米Sprint Nextelとソフトバンクは現地時間2013年5月23日、ソフトバンクによるSprint買収に必要な米州当局のすべての認可を得たと発表した。同日朝にカリフォルニア州公益事業委員会が同買収計画を承認したことで、23州およびコロンビア特別区の認可がすべて揃った。

 両社によると、カリフォルニア州公益事業委員会は同計画が「競争の活性化をもたらし、ひいては消費者および電気通信マーケットプレイスが恩恵を受けることになる」と判断したという。

 米連邦通信委員会(FCC)をはじめとする連邦当局は現在、同買収計画を審査している。両社は引き続きこれら連邦当局に協力し、7月1日の手続き完了を目指すとしている。

 同買収計画については、米政府は国家安全保障上の懸念を示している。中国製通信機器に不信感を抱く米政府はソフトバンクとSprintに対し、中核ネットワーク向けに機器を購入する際には政府に通知することなどを要請したと、3月に報じられた。米下院諜報委員会は昨年、中国通信機器大手Huawei Technologies(華為技術)とZTE(中興通訊)の製品が米国の安全保障を脅かすと結論づけ、米国の通信事業者に2社との取引を行わないよう勧告している(関連記事:ソフトバンクのSprint買収計画、米政府が中国牽制を要請---米メディアの報道)。

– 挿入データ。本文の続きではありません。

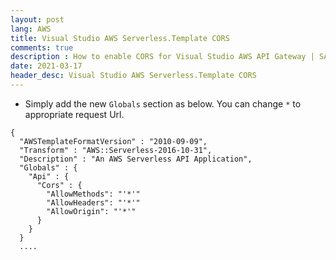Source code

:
 ```yaml
---
layout: post
lang: AWS
title: Visual Studio AWS Serverless.Template CORS
comments: true
description : How to enable CORS for Visual Studio AWS API Gateway | SAM Serverless template.
date: 2021-03-17
header_desc: Visual Studio AWS Serverless.Template CORS
---
```


- Simply add the new `Globals` section as below. You can change `*` to appropriate request Url. 

```
{
  "AWSTemplateFormatVersion" : "2010-09-09",
  "Transform" : "AWS::Serverless-2016-10-31",
  "Description" : "An AWS Serverless API Application",
  "Globals" : {
    "Api" : {
      "Cors" : {
        "AllowMethods": "'*'"
        "AllowHeaders": "'*'"
        "AllowOrigin": "'*'"
      }
    }
  }
  ....
```
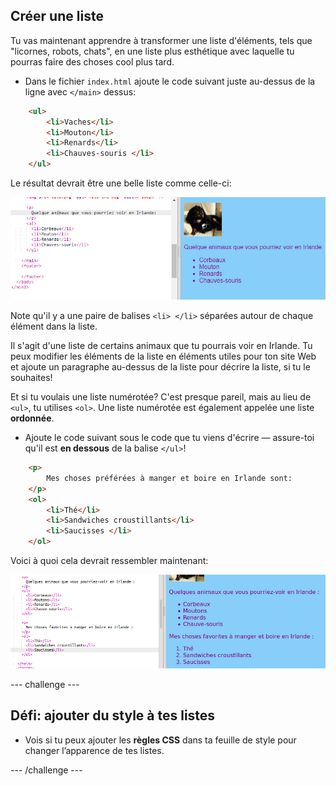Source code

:## Créer une liste

Tu vas maintenant apprendre à transformer une liste d'éléments, tels que "licornes, robots, chats", en une liste plus esthétique avec laquelle tu pourras faire des choses cool plus tard.

- Dans le fichier `index.html` ajoute le code suivant juste au-dessus de la ligne avec `</main>` dessus:

```html
    <ul>
        <li>Vaches</li>
        <li>Mouton</li>
        <li>Renards</li>
        <li>Chauves-souris </li>
    </ul>
```

Le résultat devrait être une belle liste comme celle-ci:

![Liste non ordonnée](images/egUnorderedList.png)

Note qu'il y a une paire de balises `<li> </li>` séparées autour de chaque élément dans la liste.

Il s'agit d'une liste de certains animaux que tu pourrais voir en Irlande. Tu peux modifier les éléments de la liste en éléments utiles pour ton site Web et ajoute un paragraphe au-dessus de la liste pour décrire la liste, si tu le souhaites!

Et si tu voulais une liste numérotée? C'est presque pareil, mais au lieu de `<ul>`, tu utilises `<ol>`. Une liste numérotée est également appelée une liste **ordonnée**.

- Ajoute le code suivant sous le code que tu viens d'écrire — assure-toi qu'il est **en dessous** de la balise `</ul>`!

```html
    <p>
        Mes choses préférées à manger et boire en Irlande sont:
    </p>
    <ol>
        <li>Thé</li>
        <li>Sandwiches croustillants</li>
        <li>Saucisses </li>
    </ol>
```

Voici à quoi cela devrait ressembler maintenant:

![Liste ordonnée](images/egOrderedList.png)

--- challenge ---

## Défi: ajouter du style à tes listes

- Vois si tu peux ajouter les **règles CSS** dans ta feuille de style pour changer l’apparence de tes listes.

--- /challenge ---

 米Wall Street Journalは、ソフトバンクがこうした懸念に対応するために、Sprintで安全保障問題を担当する取締役を承認する権限を米政府が持つことに同意したと、5月22日に報じている。

 対抗のSprint買収案を提示している米DISH Networkは、ソフトバンクがSprint買収に伴って導入済みの中国製機器を排除するとなるとさらに10億ドルのコストがかかると見られていることなどに言及。依然として安全保障上のリスクは大きいとして、自社提案の方が優れていると主張している。